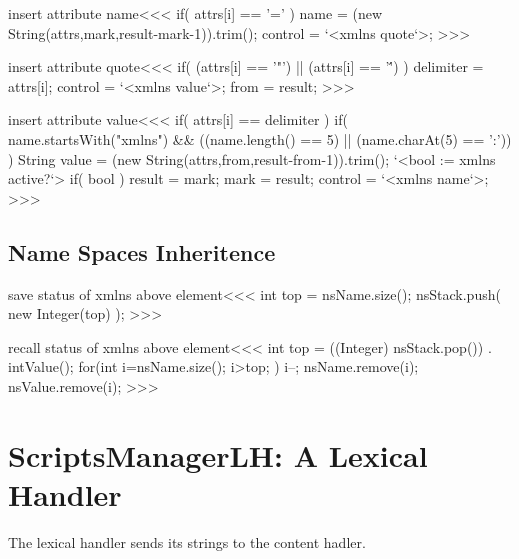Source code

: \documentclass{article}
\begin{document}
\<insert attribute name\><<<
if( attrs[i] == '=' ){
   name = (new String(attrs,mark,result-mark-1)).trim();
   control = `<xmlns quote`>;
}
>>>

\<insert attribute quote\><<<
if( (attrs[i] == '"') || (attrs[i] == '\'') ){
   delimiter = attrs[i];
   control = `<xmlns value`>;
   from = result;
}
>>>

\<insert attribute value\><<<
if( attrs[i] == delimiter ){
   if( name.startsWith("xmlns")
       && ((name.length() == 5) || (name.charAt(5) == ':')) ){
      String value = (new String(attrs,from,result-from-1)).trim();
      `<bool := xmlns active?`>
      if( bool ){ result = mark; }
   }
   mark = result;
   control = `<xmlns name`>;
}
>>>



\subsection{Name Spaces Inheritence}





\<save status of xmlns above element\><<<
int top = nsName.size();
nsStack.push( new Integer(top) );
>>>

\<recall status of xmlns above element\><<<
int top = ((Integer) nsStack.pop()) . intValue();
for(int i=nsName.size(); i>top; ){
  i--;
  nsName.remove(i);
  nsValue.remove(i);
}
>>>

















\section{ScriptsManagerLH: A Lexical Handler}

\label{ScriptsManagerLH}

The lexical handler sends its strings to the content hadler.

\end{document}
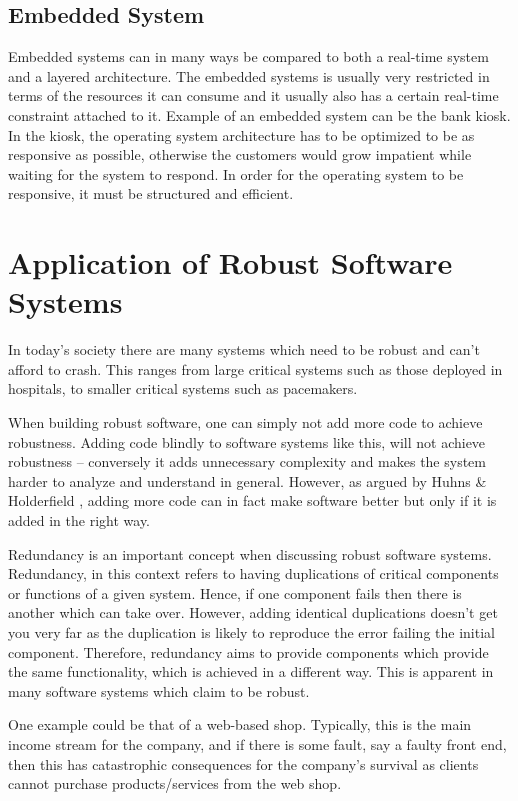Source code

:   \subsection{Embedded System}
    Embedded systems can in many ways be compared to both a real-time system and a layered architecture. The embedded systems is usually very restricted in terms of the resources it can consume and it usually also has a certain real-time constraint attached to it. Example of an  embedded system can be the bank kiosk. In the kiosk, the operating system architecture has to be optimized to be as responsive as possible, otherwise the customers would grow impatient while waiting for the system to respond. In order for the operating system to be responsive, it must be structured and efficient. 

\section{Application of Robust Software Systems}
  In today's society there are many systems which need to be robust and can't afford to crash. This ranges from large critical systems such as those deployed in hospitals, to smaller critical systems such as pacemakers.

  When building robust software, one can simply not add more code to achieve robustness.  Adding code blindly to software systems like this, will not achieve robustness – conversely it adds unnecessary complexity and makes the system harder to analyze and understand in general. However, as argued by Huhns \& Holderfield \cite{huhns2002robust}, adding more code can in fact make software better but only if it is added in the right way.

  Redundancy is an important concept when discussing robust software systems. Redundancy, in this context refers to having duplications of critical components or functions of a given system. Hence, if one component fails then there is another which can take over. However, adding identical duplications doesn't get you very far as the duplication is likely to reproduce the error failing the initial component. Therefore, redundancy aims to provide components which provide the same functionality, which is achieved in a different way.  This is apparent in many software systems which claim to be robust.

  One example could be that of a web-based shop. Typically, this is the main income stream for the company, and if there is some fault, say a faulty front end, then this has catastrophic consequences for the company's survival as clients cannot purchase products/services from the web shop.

-----

Problem description – Looking at the records above, work out how many lines include the string "very". Give the number and nothing else.

Reply – 2